Wednesday, February 10, 2010

From Rod Dreher
  • Atheism and our inhuman nature. A reason modern liberalism doesn’t work is thanks in part to original sin, goodness without God is impossible so utopian schemes invariably turn hellish. You didn’t need Auschwitz and Hiroshima, and the bigger and ignored Communist horror, to see that. Look at the French Revolution.
  • Modernity and seeing through a glass darkly.
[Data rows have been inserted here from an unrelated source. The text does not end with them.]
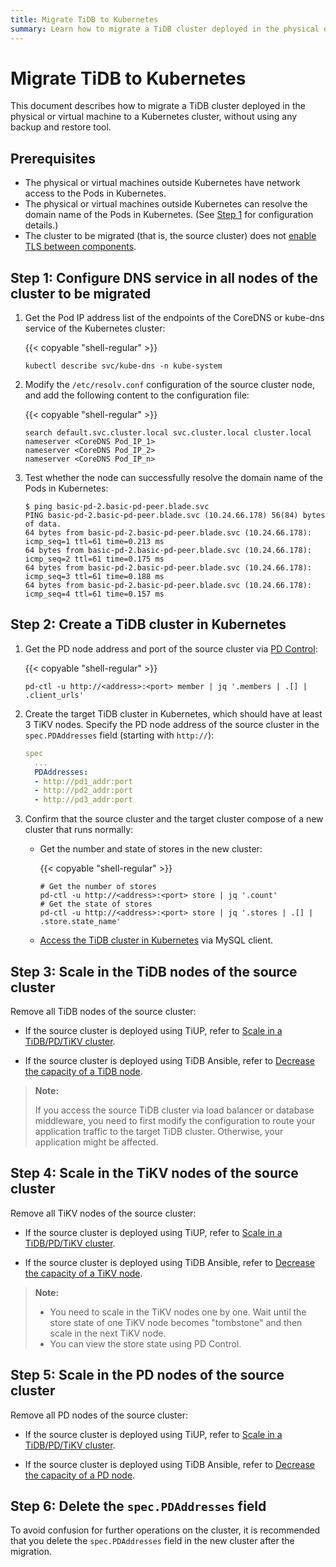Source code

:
 ```yaml
---
title: Migrate TiDB to Kubernetes
summary: Learn how to migrate a TiDB cluster deployed in the physical or virtual machine to a Kubernetes cluster.
---
```


# Migrate TiDB to Kubernetes

This document describes how to migrate a TiDB cluster deployed in the physical or virtual machine to a Kubernetes cluster, without using any backup and restore tool.

## Prerequisites

- The physical or virtual machines outside Kubernetes have network access to the Pods in Kubernetes.
- The physical or virtual machines outside Kubernetes can resolve the domain name of the Pods in Kubernetes. (See [Step 1](#step-1-configure-dns-service-in-all-nodes-of-the-cluster-to-be-migrated) for configuration details.)
- The cluster to be migrated (that is, the source cluster) does not [enable TLS between components](enable-tls-between-components.md).

## Step 1: Configure DNS service in all nodes of the cluster to be migrated

1. Get the Pod IP address list of the endpoints of the CoreDNS or kube-dns service of the Kubernetes cluster:

    {{< copyable "shell-regular" >}}

    ```shell
    kubectl describe svc/kube-dns -n kube-system
    ```

2. Modify the `/etc/resolv.conf` configuration of the source cluster node, and add the following content to the configuration file:

    {{< copyable "shell-regular" >}}

    ```shell
    search default.svc.cluster.local svc.cluster.local cluster.local  
    nameserver <CoreDNS Pod_IP_1>
    nameserver <CoreDNS Pod_IP_2>
    nameserver <CoreDNS Pod_IP_n>
    ```

3. Test whether the node can successfully resolve the domain name of the Pods in Kubernetes:

    ```shell
    $ ping basic-pd-2.basic-pd-peer.blade.svc
    PING basic-pd-2.basic-pd-peer.blade.svc (10.24.66.178) 56(84) bytes of data.
    64 bytes from basic-pd-2.basic-pd-peer.blade.svc (10.24.66.178): icmp_seq=1 ttl=61 time=0.213 ms
    64 bytes from basic-pd-2.basic-pd-peer.blade.svc (10.24.66.178): icmp_seq=2 ttl=61 time=0.175 ms
    64 bytes from basic-pd-2.basic-pd-peer.blade.svc (10.24.66.178): icmp_seq=3 ttl=61 time=0.188 ms
    64 bytes from basic-pd-2.basic-pd-peer.blade.svc (10.24.66.178): icmp_seq=4 ttl=61 time=0.157 ms
    ```

## Step 2: Create a TiDB cluster in Kubernetes

1. Get the PD node address and port of the source cluster via [PD Control](https://docs.pingcap.com/tidb/stable/pd-control):

    {{< copyable "shell-regular" >}}

    ```shell
    pd-ctl -u http://<address>:<port> member | jq '.members | .[] | .client_urls'
    ```

2. Create the target TiDB cluster in Kubernetes, which should have at least 3 TiKV nodes. Specify the PD node address of the source cluster in the `spec.PDAddresses` field (starting with `http://`):

    ```yaml
    spec
      ...
      PDAddresses:
      - http://pd1_addr:port
      - http://pd2_addr:port
      - http://pd3_addr:port
    ```

3. Confirm that the source cluster and the target cluster compose of a new cluster that runs normally:

    - Get the number and state of stores in the new cluster:

        {{< copyable "shell-regular" >}}
        
        ```shell
        # Get the number of stores
        pd-ctl -u http://<address>:<port> store | jq '.count'
        # Get the state of stores
        pd-ctl -u http://<address>:<port> store | jq '.stores | .[] | .store.state_name'   
        ```
    
    - [Access the TiDB cluster in Kubernetes](access-tidb.md) via MySQL client.

## Step 3: Scale in the TiDB nodes of the source cluster

Remove all TiDB nodes of the source cluster:

- If the source cluster is deployed using TiUP, refer to [Scale in a TiDB/PD/TiKV cluster](https://docs.pingcap.com/tidb/stable/scale-tidb-using-tiup#scale-in-a-tidbpdtikv-cluster).

- If the source cluster is deployed using TiDB Ansible, refer to [Decrease the capacity of a TiDB node](https://docs.pingcap.com/tidb/stable/scale-tidb-using-ansible#decrease-the-capacity-of-a-tidb-node).

> **Note:**
>
> If you access the source TiDB cluster via load balancer or database middleware, you need to first modify the configuration to route your application traffic to the target TiDB cluster. Otherwise, your application might be affected.

## Step 4: Scale in the TiKV nodes of the source cluster

Remove all TiKV nodes of the source cluster:

- If the source cluster is deployed using TiUP, refer to [Scale in a TiDB/PD/TiKV cluster](https://docs.pingcap.com/tidb/stable/scale-tidb-using-tiup#scale-in-a-tidbpdtikv-cluster).

- If the source cluster is deployed using TiDB Ansible, refer to [Decrease the capacity of a TiKV node](https://docs.pingcap.com/tidb/stable/scale-tidb-using-ansible#decrease-the-capacity-of-a-tikv-node).

> **Note:**
>
> * You need to scale in the TiKV nodes one by one. Wait until the store state of one TiKV node becomes "tombstone" and then scale in the next TiKV node.
> * You can view the store state using PD Control.

## Step 5: Scale in the PD nodes of the source cluster

Remove all PD nodes of the source cluster:

- If the source cluster is deployed using TiUP, refer to [Scale in a TiDB/PD/TiKV cluster](https://docs.pingcap.com/tidb/stable/scale-tidb-using-tiup#scale-in-a-tidbpdtikv-cluster).

- If the source cluster is deployed using TiDB Ansible, refer to [Decrease the capacity of a PD node](https://docs.pingcap.com/tidb/stable/scale-tidb-using-ansible#decrease-the-capacity-of-a-pd-node).

## Step 6: Delete the `spec.PDAddresses` field

To avoid confusion for further operations on the cluster, it is recommended that you delete the `spec.PDAddresses` field in the new cluster after the migration.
  • Oh, for the good old days? Yes and no; my goal is not to live in the past but as Hilary says of Europeans with the past as a living reality. I don’t buy Dreher’s argument here. Before the big, bad Internet (which like many things is just a tool, one that can do much good by helping to teach), the notion of childhood as a garden of innocence protected by adults is modern; I’d guess Victorian. As Owen for example has described his rural, Southern-like childhood, again look at fallen human nature and the facts of living close to the ground like the pioneers and for that matter the Middle Ages (pre-modern society): people living in close quarters, the violence of nature etc. People couldn’t have hidden the harsh realities of life from their kids even if they wanted to. The kids of course just didn’t understand them right away.
  • Young adults: lost without a map.
  • Dreher on Jacob Weisberg’s ‘grow up’ article: You’ve heard of Moralistic Therapeutic Deism, the approach to religion that sees God as a heavenly Dr. Phil, only to be consulted when we have a problem, which He’s supposed to solve, but otherwise Someone we would prefer would stay out of our lives? Which is what ‘I’m spiritual not religious’ means and why hardship often wakes people up to the fact that they’re not in charge and they return to real religion. Well, Weisberg suggests, in so many words, that we Americans have this same lazy, infantile approach to politics, which is why Washington won’t make the hard choices necessary to straighten out our fiscal house. Even though we all like to indulge in moral rhetoric when it comes to our pet issues, we abandon moral seriousness when it comes to perhaps the gravest threat facing our viability as a nation: our inability to learn how to live within our means. We are happy to be moralistic, as long as it’s the Others who need moral reform. But when it’s all of us, and when someone in government proposes that we need to stop thinking of government in therapeutic terms, and instead to “repent” (so to speak) of our something-for-nothing mentality, which is driving us into a bottomless pit of debt? Not so much.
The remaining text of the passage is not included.